*What you need to do*. All of the lines below need to be copied exactly, apart from the pictures.

*Available data*.
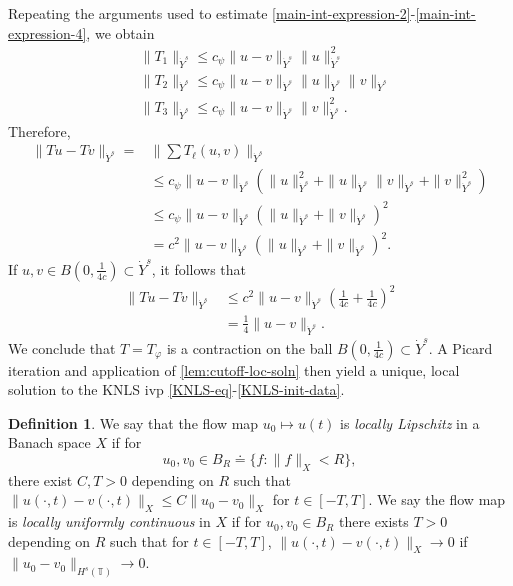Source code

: \documentclass[12pt,reqno]{amsart}
\numberwithin{equation}{section}  %
\numberwithin{figure}{section}
\newcommand{\ci}{\mathbb{T}}
\newcommand{\vp}{\varphi}
\theoremstyle{plain}
\theoremstyle{definition}
\newtheorem{definition}{Definition}
\theoremstyle{remark}
\begin{document}
Repeating the arguments used to estimate 
\eqref{main-int-expression-2}-\eqref{main-int-expression-4}, we obtain
%
\begin{equation*}
	\begin{split}
		& \|T_1\|_{\dot{Y}^s} \le c_\psi \|u -v \|_{\dot{Y}^s} \|u\|^2_{\dot{Y}^s}
		\\
		& \|T_2\|_{\dot{Y}^s} \le c_\psi \|u -v \|_{\dot{Y}^s} \|u\|_{\dot{Y}^s} \|v\|_{\dot{Y}^s}
		\\
		& \|T_3\|_{\dot{Y}^s} \le c_\psi \|u -v \|_{\dot{Y}^s} \|v\|_{\dot{Y}^s}^2.
	\end{split}
\end{equation*}
%
Therefore,
%
\begin{equation}
	\label{20a}
	\begin{split}
		\|Tu - Tv \|_{\dot{Y}^s} = & \| \sum T_\ell(u, v) \|_{\dot{Y}^s}
		\\
		& \le c_\psi \|u -v \|_{\dot{Y}^s} \left( \|u\|_{\dot{Y}^s}^2 + 
		\|u\|_{\dot{Y}^s} \|v\|_{\dot{Y}^s} + \|v\|_{\dot{Y}^s}^2 \right)
		\\
		& \le c_\psi \|u -v\|_{\dot{Y}^s} \left( \|u\|_{\dot{Y}^s} + \|v\|_{\dot{Y}^s} \right)^2
		\\
		& = c^2 \|u -v\|_{\dot{Y}^s} \left( \|u\|_{\dot{Y}^s} + \|v\|_{\dot{Y}^s} \right)^2.
	\end{split}
\end{equation}
%
If $u, v \in B(0, \frac{1}{4c}) \subset \dot{Y}^s$, it follows that
%
\begin{equation}
	\label{21a}
	\begin{split}
		\|Tu - Tv \|_{\dot{Y}^s}
		& \le c^2 \|u -v \|_{\dot{Y}^s} \left( \frac{1}{4c} + 
		\frac{1}{4c} \right)^2
		\\
		& = \frac{1}{4} \|u -v \|_{\dot{Y}^s}. 
	\end{split}
\end{equation}
%
We conclude that $T = T_{\vp}$ is a contraction on the ball $B(0, 
\frac{1}{4c}) \subset \dot{Y}^s$. A Picard iteration and application of 
\autoref{lem:cutoff-loc-soln} then yield a unique, local
solution to the KNLS ivp \eqref{KNLS-eq}-\eqref{KNLS-init-data}.
\begin{definition}
	We say that the flow map $u_0 \mapsto u(t)$ is \emph{locally Lipschitz} in a Banach
	space $X$ if for
	$$u_0, v_0 \in B_R \doteq \{f: \|f\|_X < R\},$$ there exist $C, T>0$
	depending on $R$ such that $\|u(\cdot, t) - v(\cdot, t)
	\|_X \le C \|u_{0} - v_0 \|_{X}$ for $t \in [-T, T]$. We
	say the flow map is \emph{locally uniformly
	continuous} in $X$ if for
	$u_0, v_0 \in B_R$ there exists $T >0$ depending on $R$ such that for
	$t \in [-T, T]$, $\|u(\cdot, t) - v(\cdot, t) \|_{X} \to
	0$ if $\|u_0 - v_0 \|_{H^{s}(\ci)} \to 0$. 
\end{definition}
\end{document}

*Completed exercise*.
Source code

: \documentclass[12pt,reqno]{amsart}
\numberwithin{equation}{section}  %
\numberwithin{figure}{section}
\newcommand{\ci}{\mathbb{T}}
\newcommand{\vp}{\varphi}
\theoremstyle{plain}
\theoremstyle{definition}
\newtheorem{definition}{Definition}
\theoremstyle{remark}
\begin{document}
Repeating the arguments used to estimate 
\eqref{main-int-expression-2}-\eqref{main-int-expression-4}, we obtain
%
\begin{equation*}
	\begin{split}
		& \|T_1\|_{\dot{Y}^s} \le c_\psi \|u -v \|_{\dot{Y}^s} \|u\|^2_{\dot{Y}^s}
		\\
		& \|T_2\|_{\dot{Y}^s} \le c_\psi \|u -v \|_{\dot{Y}^s} \|u\|_{\dot{Y}^s} \|v\|_{\dot{Y}^s}
		\\
		& \|T_3\|_{\dot{Y}^s} \le c_\psi \|u -v \|_{\dot{Y}^s} \|v\|_{\dot{Y}^s}^2.
	\end{split}
\end{equation*}
%
Therefore,
%
\begin{equation}
	\label{20a}
	\begin{split}
		\|Tu - Tv \|_{\dot{Y}^s} = & \| \sum T_\ell(u, v) \|_{\dot{Y}^s}
		\\
		& \le c_\psi \|u -v \|_{\dot{Y}^s} \left( \|u\|_{\dot{Y}^s}^2 + 
		\|u\|_{\dot{Y}^s} \|v\|_{\dot{Y}^s} + \|v\|_{\dot{Y}^s}^2 \right)
		\\
		& \le c_\psi \|u -v\|_{\dot{Y}^s} \left( \|u\|_{\dot{Y}^s} + \|v\|_{\dot{Y}^s} \right)^2
		\\
		& = c^2 \|u -v\|_{\dot{Y}^s} \left( \|u\|_{\dot{Y}^s} + \|v\|_{\dot{Y}^s} \right)^2.
	\end{split}
\end{equation}
%
If $u, v \in B(0, \frac{1}{4c}) \subset \dot{Y}^s$, it follows that
%
\begin{equation}
	\label{21a}
	\begin{split}
		\|Tu - Tv \|_{\dot{Y}^s}
		& \le c^2 \|u -v \|_{\dot{Y}^s} \left( \frac{1}{4c} + 
		\frac{1}{4c} \right)^2
		\\
		& = \frac{1}{4} \|u -v \|_{\dot{Y}^s}. 
	\end{split}
\end{equation}
%
We conclude that $T = T_{\vp}$ is a contraction on the ball $B(0, 
\frac{1}{4c}) \subset \dot{Y}^s$. A Picard iteration and application of 
\autoref{lem:cutoff-loc-soln} then yield a unique, local
solution to the KNLS ivp \eqref{KNLS-eq}-\eqref{KNLS-init-data}.
\begin{definition}
	We say that the flow map $u_0 \mapsto u(t)$ is \emph{locally Lipschitz} in a Banach
	space $X$ if for
	$$u_0, v_0 \in B_R \doteq \{f: \|f\|_X < R\},$$ there exist $C, T>0$
	depending on $R$ such that $\|u(\cdot, t) - v(\cdot, t)
	\|_X \le C \|u_{0} - v_0 \|_{X}$ for $t \in [-T, T]$. We
	say the flow map is \emph{locally uniformly
	continuous} in $X$ if for
	$u_0, v_0 \in B_R$ there exists $T >0$ depending on $R$ such that for
	$t \in [-T, T]$, $\|u(\cdot, t) - v(\cdot, t) \|_{X} \to
	0$ if $\|u_0 - v_0 \|_{H^{s}(\ci)} \to 0$. 
\end{definition}
\end{document}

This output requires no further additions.